Kaplan-Meier curves have the advantages and disadvantages of displaying simple versions of raw data for members of groups. Someone with knowledge of the subject matter can gauge whether the data sample is representative of the population of interest. Survival differences among groups are easy to see. If survival curves for different groups cross, you can consider what that means in terms of the situation you are studying.
Unless the data are from a randomized trial or the groups are balanced for other outcome-associated variables, however, the Kaplan-Meier plots will hide the potential contributions of other variables to outcome. If those variables are also associated with group membership, you might be misinterpreting the apparent survival differences as being primarily due to group membership per se rather than to the group differences in values of other variables.
As you note, the log-rank test is only for evaluating whether there are any differences in survival curves among the groups.
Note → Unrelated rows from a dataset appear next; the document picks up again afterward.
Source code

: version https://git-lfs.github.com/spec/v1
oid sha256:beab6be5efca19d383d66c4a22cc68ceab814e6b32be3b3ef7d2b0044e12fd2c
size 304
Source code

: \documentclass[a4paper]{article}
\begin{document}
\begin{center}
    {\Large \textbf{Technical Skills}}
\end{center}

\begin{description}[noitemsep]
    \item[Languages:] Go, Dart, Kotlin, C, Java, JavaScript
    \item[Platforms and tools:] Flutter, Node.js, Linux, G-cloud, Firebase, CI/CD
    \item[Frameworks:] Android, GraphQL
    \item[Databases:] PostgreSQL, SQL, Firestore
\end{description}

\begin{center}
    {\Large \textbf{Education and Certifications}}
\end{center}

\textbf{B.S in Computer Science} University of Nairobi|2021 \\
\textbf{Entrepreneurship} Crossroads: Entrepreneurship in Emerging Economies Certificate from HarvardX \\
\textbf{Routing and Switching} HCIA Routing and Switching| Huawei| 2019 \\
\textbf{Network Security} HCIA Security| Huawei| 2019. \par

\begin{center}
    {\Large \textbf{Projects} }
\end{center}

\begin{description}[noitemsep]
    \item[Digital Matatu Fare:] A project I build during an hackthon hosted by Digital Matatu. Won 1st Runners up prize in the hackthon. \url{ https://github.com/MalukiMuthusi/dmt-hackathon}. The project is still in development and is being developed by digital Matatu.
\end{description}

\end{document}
It also doesn't take other variables readily into account, as with additional categorical predictors you end up with multiple small groups and continuous predictors would have to be binned into groups. Frank Harrell thinks that the log-rank test shouldn't even be taught as a separate test any more, as it's just a special case of a Cox proportional hazards model. A Cox model can deal directly with multiple and continuous covariates.
I suppose that it might be possible for a log-rank test to show no difference in overall survival curves while median survivals are different, but (1) it's hard for me to think of such a situation and (2) you would then have to try to understand how to explain such a situation based on your understanding of the subject matter.
With non- or semi-parametric survival analysis based on Kaplan-Meier or Cox models, there are important differences between comparing survival probabilities at a given time and comparing median survival times. The primary variance estimates are related to survival probabilities at given times. It's straightforward to test for significantly different survival between two groups at a given time by comparing the survival difference against the corresponding standard error of the difference. This page has a simple illustration.
Group comparisons among median survival times in such models is trickier. For a median-survival-time confidence interval, you find the time points at which 50% survival intersects the corresponding upper and lower confidence intervals of the survival estimate as a function of time. The errors in median survival times, unlike (properly transformed) survival probability estimates, don't typically have near-normal distributions. That complicates median-survival comparisons among groups. This paper reviews some methods and proposes a new one to get around the problems: Chen, Z., Zhang, G. Comparing survival curves based on medians. BMC Med Res Methodol 16, 33 (2016). I don't have experience with that method, however.